__Exercise requirements__. Go through the entries below and copy every line that holds the word "Server".

__Input data__.
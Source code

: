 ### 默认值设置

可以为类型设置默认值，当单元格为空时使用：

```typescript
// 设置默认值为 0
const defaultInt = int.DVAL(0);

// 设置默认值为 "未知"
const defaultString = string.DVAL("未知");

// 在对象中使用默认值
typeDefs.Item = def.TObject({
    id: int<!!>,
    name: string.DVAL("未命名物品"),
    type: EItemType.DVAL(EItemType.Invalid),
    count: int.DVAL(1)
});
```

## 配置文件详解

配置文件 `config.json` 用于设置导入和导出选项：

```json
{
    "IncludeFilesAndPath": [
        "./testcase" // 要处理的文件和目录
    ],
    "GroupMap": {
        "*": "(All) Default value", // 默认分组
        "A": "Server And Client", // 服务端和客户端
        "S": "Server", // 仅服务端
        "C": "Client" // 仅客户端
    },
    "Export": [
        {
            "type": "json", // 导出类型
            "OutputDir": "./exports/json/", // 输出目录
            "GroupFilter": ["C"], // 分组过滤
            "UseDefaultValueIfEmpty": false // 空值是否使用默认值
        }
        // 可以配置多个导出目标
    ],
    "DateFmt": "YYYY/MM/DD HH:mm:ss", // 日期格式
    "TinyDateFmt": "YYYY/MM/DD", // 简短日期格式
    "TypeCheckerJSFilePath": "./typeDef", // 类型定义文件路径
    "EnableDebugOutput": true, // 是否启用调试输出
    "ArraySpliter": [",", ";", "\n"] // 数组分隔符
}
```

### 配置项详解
==
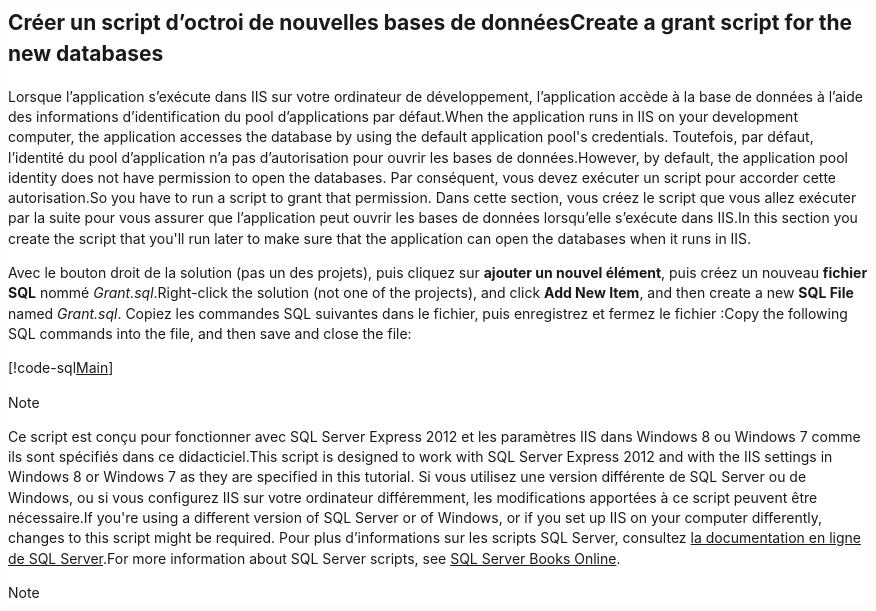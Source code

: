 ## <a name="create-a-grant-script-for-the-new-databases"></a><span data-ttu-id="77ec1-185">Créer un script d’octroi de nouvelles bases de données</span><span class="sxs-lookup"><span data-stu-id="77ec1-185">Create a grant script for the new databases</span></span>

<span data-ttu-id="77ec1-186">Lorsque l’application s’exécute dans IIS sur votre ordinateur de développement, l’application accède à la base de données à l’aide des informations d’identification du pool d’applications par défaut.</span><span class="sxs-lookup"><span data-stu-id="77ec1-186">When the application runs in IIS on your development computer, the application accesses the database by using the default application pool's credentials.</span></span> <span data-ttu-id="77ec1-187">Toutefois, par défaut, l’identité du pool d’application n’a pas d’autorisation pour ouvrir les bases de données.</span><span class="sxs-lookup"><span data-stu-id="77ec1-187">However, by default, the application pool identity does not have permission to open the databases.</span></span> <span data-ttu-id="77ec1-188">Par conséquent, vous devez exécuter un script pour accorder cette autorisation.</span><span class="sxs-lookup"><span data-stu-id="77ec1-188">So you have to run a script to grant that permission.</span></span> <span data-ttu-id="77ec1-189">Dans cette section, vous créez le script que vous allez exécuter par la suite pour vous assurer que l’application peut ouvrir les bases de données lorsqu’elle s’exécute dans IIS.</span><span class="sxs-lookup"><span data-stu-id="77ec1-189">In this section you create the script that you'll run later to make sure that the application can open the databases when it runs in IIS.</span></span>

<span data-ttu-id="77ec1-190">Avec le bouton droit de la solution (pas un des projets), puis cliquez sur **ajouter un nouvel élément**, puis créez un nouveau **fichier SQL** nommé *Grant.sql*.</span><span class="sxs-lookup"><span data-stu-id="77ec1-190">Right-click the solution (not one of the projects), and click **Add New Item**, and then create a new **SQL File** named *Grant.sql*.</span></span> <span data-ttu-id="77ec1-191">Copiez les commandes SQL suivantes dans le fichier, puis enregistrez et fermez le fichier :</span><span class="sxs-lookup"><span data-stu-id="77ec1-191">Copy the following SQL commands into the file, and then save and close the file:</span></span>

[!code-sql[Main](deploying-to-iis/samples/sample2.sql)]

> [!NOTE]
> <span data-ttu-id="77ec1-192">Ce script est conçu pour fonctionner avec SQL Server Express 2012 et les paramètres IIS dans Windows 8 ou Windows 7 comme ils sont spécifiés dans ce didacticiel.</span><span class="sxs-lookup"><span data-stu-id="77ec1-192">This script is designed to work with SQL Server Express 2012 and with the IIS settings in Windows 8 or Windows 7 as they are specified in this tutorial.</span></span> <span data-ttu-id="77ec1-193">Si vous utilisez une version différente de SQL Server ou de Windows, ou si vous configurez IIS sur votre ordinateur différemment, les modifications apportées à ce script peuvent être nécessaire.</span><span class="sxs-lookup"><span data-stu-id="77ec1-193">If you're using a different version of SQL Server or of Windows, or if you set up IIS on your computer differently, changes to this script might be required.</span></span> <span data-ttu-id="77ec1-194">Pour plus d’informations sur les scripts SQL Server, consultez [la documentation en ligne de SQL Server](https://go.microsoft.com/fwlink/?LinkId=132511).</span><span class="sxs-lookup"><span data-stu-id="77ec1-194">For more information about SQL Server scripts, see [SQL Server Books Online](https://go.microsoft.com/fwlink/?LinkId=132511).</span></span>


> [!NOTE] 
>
==
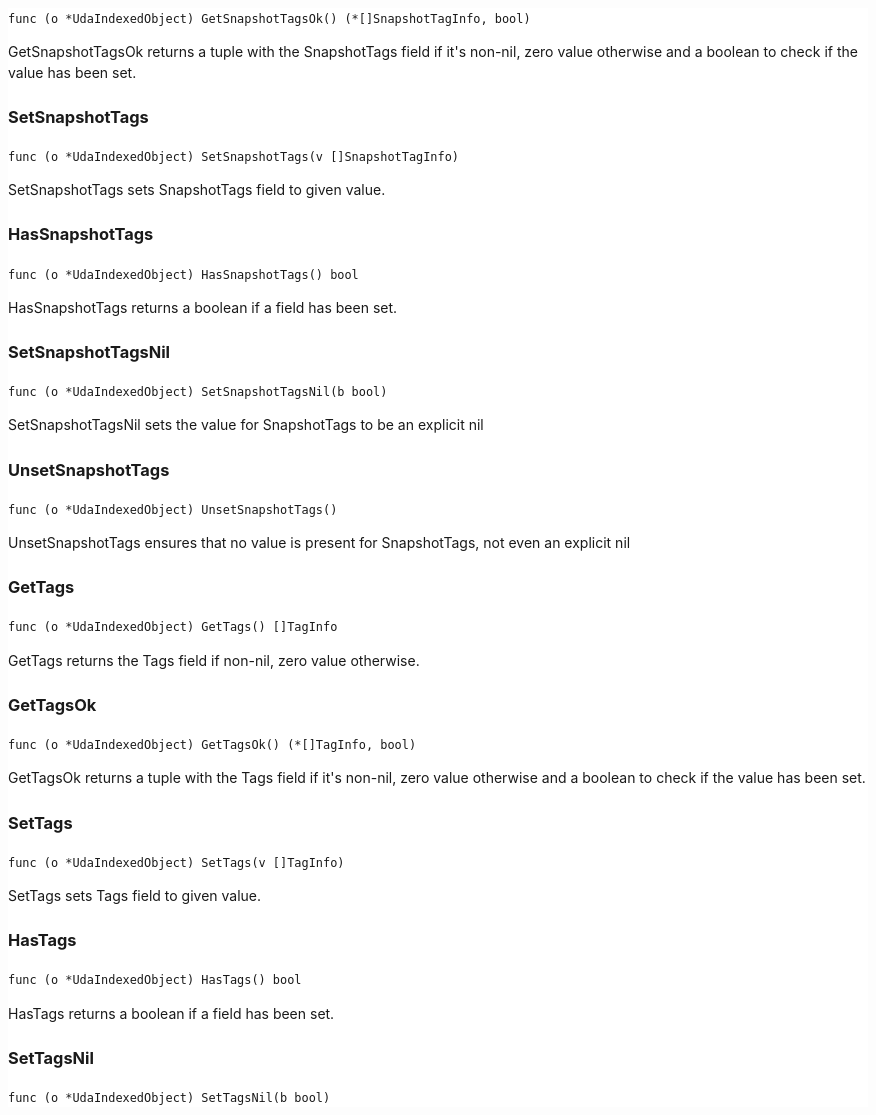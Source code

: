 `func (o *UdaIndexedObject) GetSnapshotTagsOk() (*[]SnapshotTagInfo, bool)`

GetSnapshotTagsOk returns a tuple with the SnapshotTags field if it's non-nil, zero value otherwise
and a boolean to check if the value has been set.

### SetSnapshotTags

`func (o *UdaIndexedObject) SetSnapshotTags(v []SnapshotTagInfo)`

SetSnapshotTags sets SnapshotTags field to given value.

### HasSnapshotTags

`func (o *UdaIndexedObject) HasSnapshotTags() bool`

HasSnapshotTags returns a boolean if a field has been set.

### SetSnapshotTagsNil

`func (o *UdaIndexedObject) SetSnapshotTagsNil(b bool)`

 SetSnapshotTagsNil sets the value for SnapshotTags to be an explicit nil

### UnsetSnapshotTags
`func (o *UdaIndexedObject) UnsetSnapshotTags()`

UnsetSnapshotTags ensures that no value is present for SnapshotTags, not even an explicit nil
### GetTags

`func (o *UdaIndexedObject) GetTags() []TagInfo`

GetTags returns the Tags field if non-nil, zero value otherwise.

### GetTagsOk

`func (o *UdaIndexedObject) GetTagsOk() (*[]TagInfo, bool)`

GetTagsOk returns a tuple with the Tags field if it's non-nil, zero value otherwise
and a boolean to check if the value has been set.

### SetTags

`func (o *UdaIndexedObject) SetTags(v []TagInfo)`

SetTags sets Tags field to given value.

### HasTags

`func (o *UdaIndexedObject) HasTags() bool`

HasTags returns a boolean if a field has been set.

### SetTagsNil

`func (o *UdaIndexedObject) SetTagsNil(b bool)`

__Exercise output__.
        "A": "Server And Client", // 服务端和客户端
        "S": "Server", // 仅服务端
> <span data-ttu-id="77ec1-192">Ce script est conçu pour fonctionner avec SQL Server Express 2012 et les paramètres IIS dans Windows 8 ou Windows 7 comme ils sont spécifiés dans ce didacticiel.</span><span class="sxs-lookup"><span data-stu-id="77ec1-192">This script is designed to work with SQL Server Express 2012 and with the IIS settings in Windows 8 or Windows 7 as they are specified in this tutorial.</span></span> <span data-ttu-id="77ec1-193">Si vous utilisez une version différente de SQL Server ou de Windows, ou si vous configurez IIS sur votre ordinateur différemment, les modifications apportées à ce script peuvent être nécessaire.</span><span class="sxs-lookup"><span data-stu-id="77ec1-193">If you're using a different version of SQL Server or of Windows, or if you set up IIS on your computer differently, changes to this script might be required.</span></span> <span data-ttu-id="77ec1-194">Pour plus d’informations sur les scripts SQL Server, consultez [la documentation en ligne de SQL Server](https://go.microsoft.com/fwlink/?LinkId=132511).</span><span class="sxs-lookup"><span data-stu-id="77ec1-194">For more information about SQL Server scripts, see [SQL Server Books Online](https://go.microsoft.com/fwlink/?LinkId=132511).</span></span>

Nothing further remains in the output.